No, but I'd avoid ordering anything with Alfredo sauce.
Anyways...
I enjoyed Amy's
Heart in Motion album for the fulffy collection of classic (and not-so-classic) love songs that it was (a few songs broached other topics, but didn't get as much attention), and before that album, I don't know much of her stuff. I respect that she has a lot of classic pop songs under her belt, but something about her voice turns me off when she's trying to be more serious... at least usually. She just seems like she's trying too hard. I don't know if I would've handled the divorce the way she did, but I'm not her, and my view on that whole thing, knowing how Gary proposed to her in the first place, is that she probably rushed into it and had felt trapped in a marriage she didn't want to be in for quite a while. Did that make it right to divorce him and not work it out? I don't know. Did she cheat on him? Maybe. Is she proud of everything she did? Probably not. Either way, I refuse to use her personal life as a reason to boycott her music.

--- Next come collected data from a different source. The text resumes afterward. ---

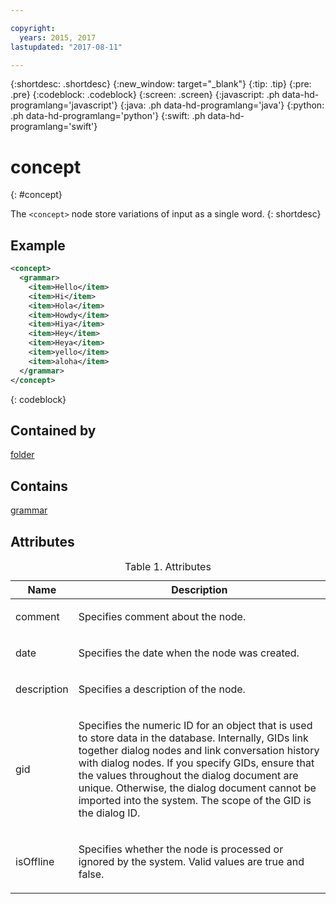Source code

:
 ```yaml
---

copyright:
  years: 2015, 2017
lastupdated: "2017-08-11"

---
```


{:shortdesc: .shortdesc}
{:new_window: target="_blank"}
{:tip: .tip}
{:pre: .pre}
{:codeblock: .codeblock}
{:screen: .screen}
{:javascript: .ph data-hd-programlang='javascript'}
{:java: .ph data-hd-programlang='java'}
{:python: .ph data-hd-programlang='python'}
{:swift: .ph data-hd-programlang='swift'}

# concept
{: #concept}

The `<concept>` node store variations of input as a single word.
{: shortdesc}

## Example

```xml
<concept>
  <grammar>
    <item>Hello</item>
    <item>Hi</item>
    <item>Hola</item>
    <item>Howdy</item>
    <item>Hiya</item>
    <item>Hey</item>
    <item>Heya</item>
    <item>yello</item>
    <item>aloha</item>
  </grammar>
</concept>
```
{: codeblock}

## Contained by

[folder](/docs/services/dialog/folder.html)

## Contains

[grammar](/docs/services/dialog/grammar.html)

## Attributes

<table>
<caption>Table 1. Attributes</caption>
<thead><tr><th>Name</th>
<th>Description</th>
</tr>
</thead>
<tbody><tr><td><p>
comment
</p></td>
<td><p>
Specifies comment about the node.
</p></td>
</tr>
<tr><td><p>
date
</p></td>
<td><p>
Specifies the date when the node was created.
</p></td>
</tr>
<tr><td><p>
description
</p></td>
<td><p>
Specifies a description of the node.
</p></td>
</tr>
<tr><td><p>
gid
</p></td>
<td><p>
Specifies the numeric ID for an
object that is used to store data in the database. Internally, GIDs
link together dialog nodes and link conversation history with dialog
nodes. If you specify GIDs, ensure that the values throughout the
dialog document are unique. Otherwise, the dialog document cannot
be imported into the system. The scope of the GID is the dialog ID.
</p></td>
</tr>
<tr><td><p>
isOffline
</p></td>
<td><p>
Specifies whether the node is processed
or ignored by the system. Valid values are true and false.
</p></td>
</tr>
</tbody>
</table>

I really like the song "Eye to Eye" on her new CD. It could apply to lots of different situations, but it seems to me to sum up her feelings towards Gary at the moment, that they have to get along and not backbite each other, for the sake of their children. Which is probably something a lot of divorced parents could relate to.
I do find it difficult to listen to a lot of the love songs that she wrote, though. The fluffy wish-I-could-be-yours stuff ("Will You Be Mine?") and the vague love-is-powerful stuff ("That's What Love Is For"), I can handle, but it's tough to get through a song like "Whatever It Takes" or "How Can We See That Far" in light of what happened. It's just eerie.
Anyway, I was never a huge fan, but for those who are avoid her music for moral reasons, I say it's time to forgive and let go.